Easy solution. Use progressive compression for images and set loading="lazy" https://developer.mozilla.org/en-US/docs/Web/Performance/Laz...


loading="lazy" is for images that are NOT embedded in the same file. So we either have entire site in a single HTML file or we have scalability for large stes. There's no solution that gives us both.


It depends on what your goal is. If you just want to make a single request to the web server, than loading="lazy" will not work as you said. (Technically speaking, TCP is sending multiple packages anyway resulting in higher latency, so not sure if that is a great goal.)

But if you just want to be able to save the entire website with Ctrl + S, then it works fine.

As an aside, loading="lazy" is the way in which images are embedded in the website from TFA https://i.imgur.com/wIkaE5g.png which was the reason why I mentioned it, although it certainly does not fit all possible use cases.

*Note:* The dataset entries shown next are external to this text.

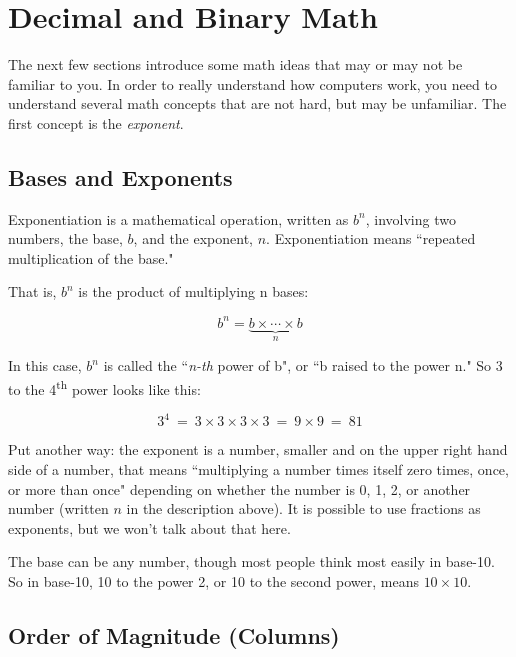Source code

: \section{Decimal and Binary Math}

The next few sections introduce some math ideas that may or may not be familiar to you. In order to really understand how computers work, you need to understand several math concepts that are not hard, but may be unfamiliar. The first concept is the \emph{exponent}. 

\subsection*{Bases and Exponents}

Exponentiation is a mathematical operation, written as $b^n$, involving two numbers, the base, $b$, and the exponent, $n$. Exponentiation means ``repeated multiplication of the base." 

\noindent That is, $b^n$ is the product of multiplying n bases:


\begin{equation*}
b^{n}=\underbrace {b\times \cdots \times b} _{n}
\end{equation*}

\noindent In this case, $b^n$ is called the ``\emph{n-th} power of b", or ``b raised to the power n." So 3 to the 4\textsuperscript{th} power looks like this: 

\begin{equation*}
3^4 ~=~ 3 \times 3 \times 3 \times 3 ~=~ 9 \times 9 ~=~  81
\end{equation*}



Put another way: the exponent is a number, smaller and on the upper right hand side of a number, that means ``multiplying a number times itself zero times, once, or more than once" depending on whether the number is 0, 1, 2, or another number (written $n$ in the description above). It is possible to use fractions as exponents, but we won't talk about that here.

The base can be any number, though most people think most easily in base-10. So in base-10, 10 to the power 2, or 10 to the second power, means $10 \times 10$. 

\subsection*{Order of Magnitude (Columns)}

> And now it's even less scalable to larger sites

And how is 20MB js SPA with 20 wss connections more scalable?

I've see too many react/vue projects bundling everything into a single main.js file even pages I never click. e.g. some crazy map or graph module. Is there some magic in webpack to make sure the needed functions gets executed in "eagerly" fashion?

Or does json provide streamable parsing capabilities?


If you are interested in building a single page site, I really doubt that scaling is an issue you'll have to contend with and seems like a waste to even consider it for something so small.

If you get hung up scaling a single page, you have other problems


This isn't a single page site, it's a single HTML file site with multiple (logical) pages.